公立小中学校の統合、経費削減効果を強調へ 財政審

 公立小・中学校の統合を加速させよ――。財務相の諮問機関・財政制度等審議会(財政審)は6月初めにまとめる報告書(建議)で小中学校の統廃合による経費削減効果を強調する見通しだ。財務省は、527校を221校に統廃合した結果、年約170億円の削減効果があったとの資料をまとめ、「保護者にも好評」とするが、通学が不便になったとの反発もある。

 彼らが目にしているデータはどんなものだろうか。彼らが見ているのは、子どもの数や学校の数、経費がどれくらいかを示した数値とグラフだけだろう。

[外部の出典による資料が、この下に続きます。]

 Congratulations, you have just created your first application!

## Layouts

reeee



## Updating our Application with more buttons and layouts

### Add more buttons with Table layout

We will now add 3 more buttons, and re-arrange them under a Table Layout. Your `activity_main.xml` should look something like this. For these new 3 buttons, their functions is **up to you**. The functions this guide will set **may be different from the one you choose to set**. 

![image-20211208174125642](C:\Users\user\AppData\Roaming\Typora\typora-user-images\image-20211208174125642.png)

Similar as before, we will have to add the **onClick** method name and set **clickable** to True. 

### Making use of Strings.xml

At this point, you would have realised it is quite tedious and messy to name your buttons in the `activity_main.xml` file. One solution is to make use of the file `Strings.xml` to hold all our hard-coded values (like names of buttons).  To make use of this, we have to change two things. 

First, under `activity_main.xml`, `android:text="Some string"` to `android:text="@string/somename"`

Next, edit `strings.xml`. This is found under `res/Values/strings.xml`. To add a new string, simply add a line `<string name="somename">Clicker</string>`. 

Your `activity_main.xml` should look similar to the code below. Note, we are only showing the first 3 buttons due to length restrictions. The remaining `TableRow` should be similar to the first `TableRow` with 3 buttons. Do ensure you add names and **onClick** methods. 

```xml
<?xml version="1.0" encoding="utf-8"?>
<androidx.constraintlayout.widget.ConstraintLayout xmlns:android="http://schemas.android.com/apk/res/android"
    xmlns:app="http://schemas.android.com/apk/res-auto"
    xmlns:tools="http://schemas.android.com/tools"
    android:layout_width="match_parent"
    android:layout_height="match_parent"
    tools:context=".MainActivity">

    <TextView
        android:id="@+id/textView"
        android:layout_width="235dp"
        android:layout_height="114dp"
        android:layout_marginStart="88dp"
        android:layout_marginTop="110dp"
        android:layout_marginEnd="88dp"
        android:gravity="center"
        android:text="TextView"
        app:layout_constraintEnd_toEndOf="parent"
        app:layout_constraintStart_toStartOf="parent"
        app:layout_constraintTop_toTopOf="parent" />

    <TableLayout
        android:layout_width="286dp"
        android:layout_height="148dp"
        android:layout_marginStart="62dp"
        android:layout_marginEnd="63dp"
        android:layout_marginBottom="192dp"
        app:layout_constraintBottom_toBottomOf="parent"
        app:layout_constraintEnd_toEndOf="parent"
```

 彼らは、実際に学校がどのように配置されているのかを示したものとか、学校を存続してほしいという要望がなぜ出されているのかとか、そういうものは見ていないだろう。
 だから、簡単にいくら減らせばいくら経費が削減できると言える。学校の統廃合はそういう数値だけで決められることじゃない。学校のある地域ごとに事情は異なる。そういうことを考えもしないようなものは非現実的なものでしかない。
 彼らにとっては、削減しやすいところから削減していければいい。そういう自分たちの都合しかない。